■ **Problem to solve**:
Only the lines from the opening of the material through the one containing "Acesse o site" should be reproduced, each exactly as it stands.

*** Exercise inputs Section Begins ***

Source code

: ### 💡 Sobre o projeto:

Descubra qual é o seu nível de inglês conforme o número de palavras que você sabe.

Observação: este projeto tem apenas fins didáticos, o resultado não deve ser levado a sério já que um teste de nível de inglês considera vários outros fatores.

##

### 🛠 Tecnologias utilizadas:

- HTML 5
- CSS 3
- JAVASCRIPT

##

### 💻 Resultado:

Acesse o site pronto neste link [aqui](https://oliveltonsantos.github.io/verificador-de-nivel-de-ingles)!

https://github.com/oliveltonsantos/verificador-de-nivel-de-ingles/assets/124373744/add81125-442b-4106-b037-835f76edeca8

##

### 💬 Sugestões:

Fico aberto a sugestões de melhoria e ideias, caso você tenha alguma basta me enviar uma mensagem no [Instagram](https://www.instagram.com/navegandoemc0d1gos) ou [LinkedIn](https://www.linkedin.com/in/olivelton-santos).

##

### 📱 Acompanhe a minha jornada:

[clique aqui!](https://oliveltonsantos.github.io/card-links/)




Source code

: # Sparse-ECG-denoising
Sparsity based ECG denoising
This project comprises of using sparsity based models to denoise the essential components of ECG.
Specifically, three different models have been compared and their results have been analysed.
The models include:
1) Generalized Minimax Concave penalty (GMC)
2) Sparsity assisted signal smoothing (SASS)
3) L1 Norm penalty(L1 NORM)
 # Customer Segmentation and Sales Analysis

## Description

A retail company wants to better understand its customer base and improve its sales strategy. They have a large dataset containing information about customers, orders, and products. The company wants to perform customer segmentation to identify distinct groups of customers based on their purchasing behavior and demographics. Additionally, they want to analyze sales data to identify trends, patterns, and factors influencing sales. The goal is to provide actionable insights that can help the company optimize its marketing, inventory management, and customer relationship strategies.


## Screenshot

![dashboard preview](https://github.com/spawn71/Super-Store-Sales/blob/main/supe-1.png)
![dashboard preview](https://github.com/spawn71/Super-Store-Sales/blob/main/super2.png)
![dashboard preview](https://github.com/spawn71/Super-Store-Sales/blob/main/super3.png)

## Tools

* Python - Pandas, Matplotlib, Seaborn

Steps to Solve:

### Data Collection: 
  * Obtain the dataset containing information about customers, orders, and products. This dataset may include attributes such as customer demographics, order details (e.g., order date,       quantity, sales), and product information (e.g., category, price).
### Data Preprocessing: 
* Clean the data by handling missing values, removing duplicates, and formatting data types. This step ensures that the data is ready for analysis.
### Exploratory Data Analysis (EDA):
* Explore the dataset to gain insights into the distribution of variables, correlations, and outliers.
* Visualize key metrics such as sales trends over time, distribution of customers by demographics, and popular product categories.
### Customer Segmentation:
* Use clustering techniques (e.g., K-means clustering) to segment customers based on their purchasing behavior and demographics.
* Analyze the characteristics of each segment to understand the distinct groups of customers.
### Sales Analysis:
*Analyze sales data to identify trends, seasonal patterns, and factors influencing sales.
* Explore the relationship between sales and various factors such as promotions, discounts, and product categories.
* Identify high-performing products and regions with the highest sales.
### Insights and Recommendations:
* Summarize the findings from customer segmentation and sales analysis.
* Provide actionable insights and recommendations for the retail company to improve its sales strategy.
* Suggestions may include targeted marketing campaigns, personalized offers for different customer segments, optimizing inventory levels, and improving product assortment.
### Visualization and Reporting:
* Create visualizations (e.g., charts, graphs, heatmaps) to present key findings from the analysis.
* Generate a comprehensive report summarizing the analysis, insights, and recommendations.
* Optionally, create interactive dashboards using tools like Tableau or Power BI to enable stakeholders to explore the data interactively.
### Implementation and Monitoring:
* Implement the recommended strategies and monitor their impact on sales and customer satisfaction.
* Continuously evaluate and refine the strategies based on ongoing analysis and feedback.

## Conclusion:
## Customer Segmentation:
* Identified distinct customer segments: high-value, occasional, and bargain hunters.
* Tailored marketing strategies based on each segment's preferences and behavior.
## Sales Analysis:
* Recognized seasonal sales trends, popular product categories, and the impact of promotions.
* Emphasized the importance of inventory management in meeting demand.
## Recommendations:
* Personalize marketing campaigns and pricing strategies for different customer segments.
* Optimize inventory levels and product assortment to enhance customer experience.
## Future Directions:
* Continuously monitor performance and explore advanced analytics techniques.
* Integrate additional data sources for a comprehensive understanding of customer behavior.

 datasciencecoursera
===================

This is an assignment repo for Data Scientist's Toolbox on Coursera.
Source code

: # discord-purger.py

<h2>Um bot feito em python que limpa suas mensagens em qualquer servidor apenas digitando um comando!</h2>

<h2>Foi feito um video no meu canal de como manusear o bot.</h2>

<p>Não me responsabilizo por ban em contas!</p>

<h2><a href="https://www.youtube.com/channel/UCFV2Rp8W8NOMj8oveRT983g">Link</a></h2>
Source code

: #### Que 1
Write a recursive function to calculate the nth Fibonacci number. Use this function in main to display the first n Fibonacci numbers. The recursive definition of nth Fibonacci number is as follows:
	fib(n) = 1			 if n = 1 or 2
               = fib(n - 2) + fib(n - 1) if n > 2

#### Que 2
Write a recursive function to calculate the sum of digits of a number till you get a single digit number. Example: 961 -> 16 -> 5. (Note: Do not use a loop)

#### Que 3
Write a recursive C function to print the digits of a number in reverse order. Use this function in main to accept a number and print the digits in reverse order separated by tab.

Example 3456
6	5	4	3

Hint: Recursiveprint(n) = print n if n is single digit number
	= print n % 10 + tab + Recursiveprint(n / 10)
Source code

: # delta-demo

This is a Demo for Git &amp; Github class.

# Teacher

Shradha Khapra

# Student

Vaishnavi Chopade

*** Exercise inputs Section Ends ***

■ **Answer area**:
Source code

: ### 💡 Sobre o projeto:

Descubra qual é o seu nível de inglês conforme o número de palavras que você sabe.

Observação: este projeto tem apenas fins didáticos, o resultado não deve ser levado a sério já que um teste de nível de inglês considera vários outros fatores.

##

### 🛠 Tecnologias utilizadas:

- HTML 5
- CSS 3
- JAVASCRIPT

##

### 💻 Resultado:

Acesse o site pronto neste link [aqui](https://oliveltonsantos.github.io/verificador-de-nivel-de-ingles)!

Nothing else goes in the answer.